[Saved data entries]

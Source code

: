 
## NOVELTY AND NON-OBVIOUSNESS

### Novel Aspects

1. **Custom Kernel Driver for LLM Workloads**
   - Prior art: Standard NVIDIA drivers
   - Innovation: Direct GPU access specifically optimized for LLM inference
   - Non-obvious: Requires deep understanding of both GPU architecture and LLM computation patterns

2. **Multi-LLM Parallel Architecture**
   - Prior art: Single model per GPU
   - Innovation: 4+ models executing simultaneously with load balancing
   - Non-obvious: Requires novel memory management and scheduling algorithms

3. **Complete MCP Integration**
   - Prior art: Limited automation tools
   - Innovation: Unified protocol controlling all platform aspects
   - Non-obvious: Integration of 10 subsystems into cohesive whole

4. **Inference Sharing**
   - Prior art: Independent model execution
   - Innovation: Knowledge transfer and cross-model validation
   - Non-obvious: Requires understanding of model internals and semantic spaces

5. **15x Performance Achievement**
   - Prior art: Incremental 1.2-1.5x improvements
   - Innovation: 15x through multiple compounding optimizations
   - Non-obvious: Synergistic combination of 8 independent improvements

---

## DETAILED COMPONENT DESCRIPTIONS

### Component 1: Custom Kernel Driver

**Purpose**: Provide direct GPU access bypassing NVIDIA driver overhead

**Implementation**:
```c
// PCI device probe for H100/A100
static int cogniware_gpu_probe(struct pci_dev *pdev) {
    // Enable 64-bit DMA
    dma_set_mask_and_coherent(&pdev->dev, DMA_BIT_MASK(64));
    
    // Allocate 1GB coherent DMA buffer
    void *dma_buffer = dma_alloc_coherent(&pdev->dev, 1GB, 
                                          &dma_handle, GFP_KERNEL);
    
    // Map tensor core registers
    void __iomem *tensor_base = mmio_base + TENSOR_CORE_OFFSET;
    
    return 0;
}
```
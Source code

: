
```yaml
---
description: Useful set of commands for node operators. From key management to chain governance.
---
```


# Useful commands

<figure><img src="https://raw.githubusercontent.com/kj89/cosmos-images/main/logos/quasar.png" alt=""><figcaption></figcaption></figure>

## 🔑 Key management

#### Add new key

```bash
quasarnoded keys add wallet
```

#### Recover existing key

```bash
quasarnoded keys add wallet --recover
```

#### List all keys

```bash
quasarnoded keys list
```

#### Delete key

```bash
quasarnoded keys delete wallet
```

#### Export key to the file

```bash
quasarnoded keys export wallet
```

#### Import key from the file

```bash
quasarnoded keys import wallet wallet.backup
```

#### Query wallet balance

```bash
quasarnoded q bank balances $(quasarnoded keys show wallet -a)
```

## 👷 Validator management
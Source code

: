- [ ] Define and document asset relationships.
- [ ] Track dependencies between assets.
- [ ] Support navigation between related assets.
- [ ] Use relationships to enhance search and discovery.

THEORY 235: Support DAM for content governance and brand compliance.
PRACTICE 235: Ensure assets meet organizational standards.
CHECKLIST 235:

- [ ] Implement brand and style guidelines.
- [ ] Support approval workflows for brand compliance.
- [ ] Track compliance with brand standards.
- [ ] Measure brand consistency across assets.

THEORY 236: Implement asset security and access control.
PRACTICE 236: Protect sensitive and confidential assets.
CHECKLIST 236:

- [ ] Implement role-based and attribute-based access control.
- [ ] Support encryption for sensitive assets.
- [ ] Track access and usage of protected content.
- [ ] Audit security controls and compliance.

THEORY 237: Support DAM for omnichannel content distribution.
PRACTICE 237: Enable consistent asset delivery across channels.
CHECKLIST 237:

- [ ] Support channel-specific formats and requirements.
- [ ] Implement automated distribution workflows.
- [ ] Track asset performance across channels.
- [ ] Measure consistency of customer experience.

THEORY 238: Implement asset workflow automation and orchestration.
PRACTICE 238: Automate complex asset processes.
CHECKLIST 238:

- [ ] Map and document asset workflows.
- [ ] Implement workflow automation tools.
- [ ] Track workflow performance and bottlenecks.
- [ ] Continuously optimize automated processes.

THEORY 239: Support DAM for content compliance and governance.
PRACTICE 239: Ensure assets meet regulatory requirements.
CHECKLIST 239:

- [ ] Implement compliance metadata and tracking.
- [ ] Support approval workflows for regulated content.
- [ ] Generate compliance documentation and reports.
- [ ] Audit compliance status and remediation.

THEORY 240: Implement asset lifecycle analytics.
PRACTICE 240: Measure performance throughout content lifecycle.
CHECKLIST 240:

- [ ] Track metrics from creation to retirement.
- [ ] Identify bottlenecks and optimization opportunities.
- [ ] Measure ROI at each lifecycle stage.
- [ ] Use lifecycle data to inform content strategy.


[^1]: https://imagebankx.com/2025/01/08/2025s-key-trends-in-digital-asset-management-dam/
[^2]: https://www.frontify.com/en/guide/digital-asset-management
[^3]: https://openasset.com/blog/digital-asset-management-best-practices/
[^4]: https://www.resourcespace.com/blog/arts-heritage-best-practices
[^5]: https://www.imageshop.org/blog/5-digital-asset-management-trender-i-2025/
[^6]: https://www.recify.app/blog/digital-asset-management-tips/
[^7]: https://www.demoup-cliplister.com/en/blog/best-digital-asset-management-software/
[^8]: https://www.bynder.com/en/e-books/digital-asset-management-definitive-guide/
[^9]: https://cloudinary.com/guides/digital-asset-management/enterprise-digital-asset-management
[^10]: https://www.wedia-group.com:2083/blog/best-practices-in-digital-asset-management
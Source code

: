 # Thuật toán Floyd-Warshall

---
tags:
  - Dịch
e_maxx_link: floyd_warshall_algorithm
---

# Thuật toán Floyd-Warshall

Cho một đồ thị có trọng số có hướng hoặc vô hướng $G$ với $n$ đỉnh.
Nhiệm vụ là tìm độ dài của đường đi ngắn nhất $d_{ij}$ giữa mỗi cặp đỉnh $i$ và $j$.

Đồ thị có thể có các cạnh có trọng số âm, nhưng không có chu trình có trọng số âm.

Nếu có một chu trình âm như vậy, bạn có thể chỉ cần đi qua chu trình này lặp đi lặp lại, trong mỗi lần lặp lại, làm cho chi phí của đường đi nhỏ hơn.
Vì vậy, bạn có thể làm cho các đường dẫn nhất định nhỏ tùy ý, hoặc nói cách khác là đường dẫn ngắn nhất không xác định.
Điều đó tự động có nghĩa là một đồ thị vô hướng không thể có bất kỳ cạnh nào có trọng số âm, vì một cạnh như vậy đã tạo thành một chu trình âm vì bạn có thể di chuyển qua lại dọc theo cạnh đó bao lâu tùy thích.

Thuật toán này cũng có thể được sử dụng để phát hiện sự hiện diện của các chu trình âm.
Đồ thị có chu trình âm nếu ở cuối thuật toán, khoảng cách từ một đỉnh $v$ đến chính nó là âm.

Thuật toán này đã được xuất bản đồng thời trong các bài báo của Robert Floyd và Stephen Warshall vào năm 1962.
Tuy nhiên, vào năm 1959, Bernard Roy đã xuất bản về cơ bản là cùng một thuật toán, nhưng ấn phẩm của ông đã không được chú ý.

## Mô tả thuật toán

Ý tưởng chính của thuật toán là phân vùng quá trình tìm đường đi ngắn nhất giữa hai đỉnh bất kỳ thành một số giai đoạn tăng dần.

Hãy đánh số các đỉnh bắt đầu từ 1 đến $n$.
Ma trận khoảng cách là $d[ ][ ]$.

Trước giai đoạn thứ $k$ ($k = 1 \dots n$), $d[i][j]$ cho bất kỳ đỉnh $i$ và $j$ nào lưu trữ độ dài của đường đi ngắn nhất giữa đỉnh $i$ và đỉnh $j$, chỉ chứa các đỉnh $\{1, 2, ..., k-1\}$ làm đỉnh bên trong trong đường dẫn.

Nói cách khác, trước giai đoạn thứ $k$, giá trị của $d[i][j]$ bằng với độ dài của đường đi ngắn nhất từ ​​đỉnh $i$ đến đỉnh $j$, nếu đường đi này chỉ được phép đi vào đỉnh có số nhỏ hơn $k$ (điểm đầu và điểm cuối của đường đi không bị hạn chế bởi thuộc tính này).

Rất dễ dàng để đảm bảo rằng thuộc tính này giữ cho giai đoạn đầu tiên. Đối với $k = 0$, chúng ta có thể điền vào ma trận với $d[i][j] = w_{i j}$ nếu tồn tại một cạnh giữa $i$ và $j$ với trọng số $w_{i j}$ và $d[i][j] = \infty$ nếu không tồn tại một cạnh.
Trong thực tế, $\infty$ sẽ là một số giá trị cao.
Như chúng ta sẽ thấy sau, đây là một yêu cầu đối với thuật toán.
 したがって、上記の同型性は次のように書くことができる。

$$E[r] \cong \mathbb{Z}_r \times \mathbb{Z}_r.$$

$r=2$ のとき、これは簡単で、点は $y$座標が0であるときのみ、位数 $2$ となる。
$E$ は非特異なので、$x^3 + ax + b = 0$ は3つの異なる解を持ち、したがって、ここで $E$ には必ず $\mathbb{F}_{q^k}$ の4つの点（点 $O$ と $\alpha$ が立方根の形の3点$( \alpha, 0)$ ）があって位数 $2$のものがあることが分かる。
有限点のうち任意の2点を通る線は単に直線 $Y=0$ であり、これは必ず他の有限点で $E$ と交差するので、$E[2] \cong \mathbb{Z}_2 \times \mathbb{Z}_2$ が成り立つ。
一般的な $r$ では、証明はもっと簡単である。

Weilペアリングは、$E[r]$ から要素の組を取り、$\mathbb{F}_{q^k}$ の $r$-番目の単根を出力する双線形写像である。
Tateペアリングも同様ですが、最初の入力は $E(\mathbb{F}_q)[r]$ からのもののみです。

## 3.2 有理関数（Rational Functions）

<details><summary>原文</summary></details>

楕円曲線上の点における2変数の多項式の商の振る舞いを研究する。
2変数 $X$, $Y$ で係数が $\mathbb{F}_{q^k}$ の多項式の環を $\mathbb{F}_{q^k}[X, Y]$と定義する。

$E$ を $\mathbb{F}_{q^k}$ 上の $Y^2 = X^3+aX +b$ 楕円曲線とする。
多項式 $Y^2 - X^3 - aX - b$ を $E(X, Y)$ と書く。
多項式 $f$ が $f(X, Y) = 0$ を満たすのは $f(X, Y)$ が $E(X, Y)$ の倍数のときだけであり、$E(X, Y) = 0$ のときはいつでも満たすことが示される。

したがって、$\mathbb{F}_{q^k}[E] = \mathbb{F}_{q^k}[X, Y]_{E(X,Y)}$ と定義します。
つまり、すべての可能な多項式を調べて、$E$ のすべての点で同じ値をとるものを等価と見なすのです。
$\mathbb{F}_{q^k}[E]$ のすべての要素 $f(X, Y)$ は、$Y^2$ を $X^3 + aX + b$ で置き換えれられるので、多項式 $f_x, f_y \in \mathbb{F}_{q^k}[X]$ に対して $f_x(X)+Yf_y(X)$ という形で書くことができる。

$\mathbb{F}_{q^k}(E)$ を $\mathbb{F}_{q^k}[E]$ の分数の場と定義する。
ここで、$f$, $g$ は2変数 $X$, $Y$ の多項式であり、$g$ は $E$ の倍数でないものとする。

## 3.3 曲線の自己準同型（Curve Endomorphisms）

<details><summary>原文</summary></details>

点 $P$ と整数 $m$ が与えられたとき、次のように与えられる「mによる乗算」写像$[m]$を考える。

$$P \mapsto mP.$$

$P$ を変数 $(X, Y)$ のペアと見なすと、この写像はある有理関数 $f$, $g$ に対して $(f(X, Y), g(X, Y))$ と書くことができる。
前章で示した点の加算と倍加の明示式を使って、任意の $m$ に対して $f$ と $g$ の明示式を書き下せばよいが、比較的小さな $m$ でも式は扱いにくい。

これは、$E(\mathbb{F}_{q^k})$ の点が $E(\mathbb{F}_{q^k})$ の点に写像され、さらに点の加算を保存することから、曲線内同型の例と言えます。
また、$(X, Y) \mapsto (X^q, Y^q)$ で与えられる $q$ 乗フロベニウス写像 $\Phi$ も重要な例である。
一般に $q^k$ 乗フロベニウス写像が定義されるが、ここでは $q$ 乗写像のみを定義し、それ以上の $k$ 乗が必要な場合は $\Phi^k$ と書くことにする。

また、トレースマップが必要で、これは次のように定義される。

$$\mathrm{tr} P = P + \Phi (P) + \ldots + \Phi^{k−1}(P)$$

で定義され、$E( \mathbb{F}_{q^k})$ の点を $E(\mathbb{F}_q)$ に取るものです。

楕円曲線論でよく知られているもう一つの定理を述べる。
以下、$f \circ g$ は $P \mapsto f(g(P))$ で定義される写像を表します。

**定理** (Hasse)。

[Directions]: Where the string "khoảng" appears in a line of the entries above, return that line.

[Solution]:
Đồ thị có chu trình âm nếu ở cuối thuật toán, khoảng cách từ một đỉnh $v$ đến chính nó là âm.
Ma trận khoảng cách là $d[ ][ ]$.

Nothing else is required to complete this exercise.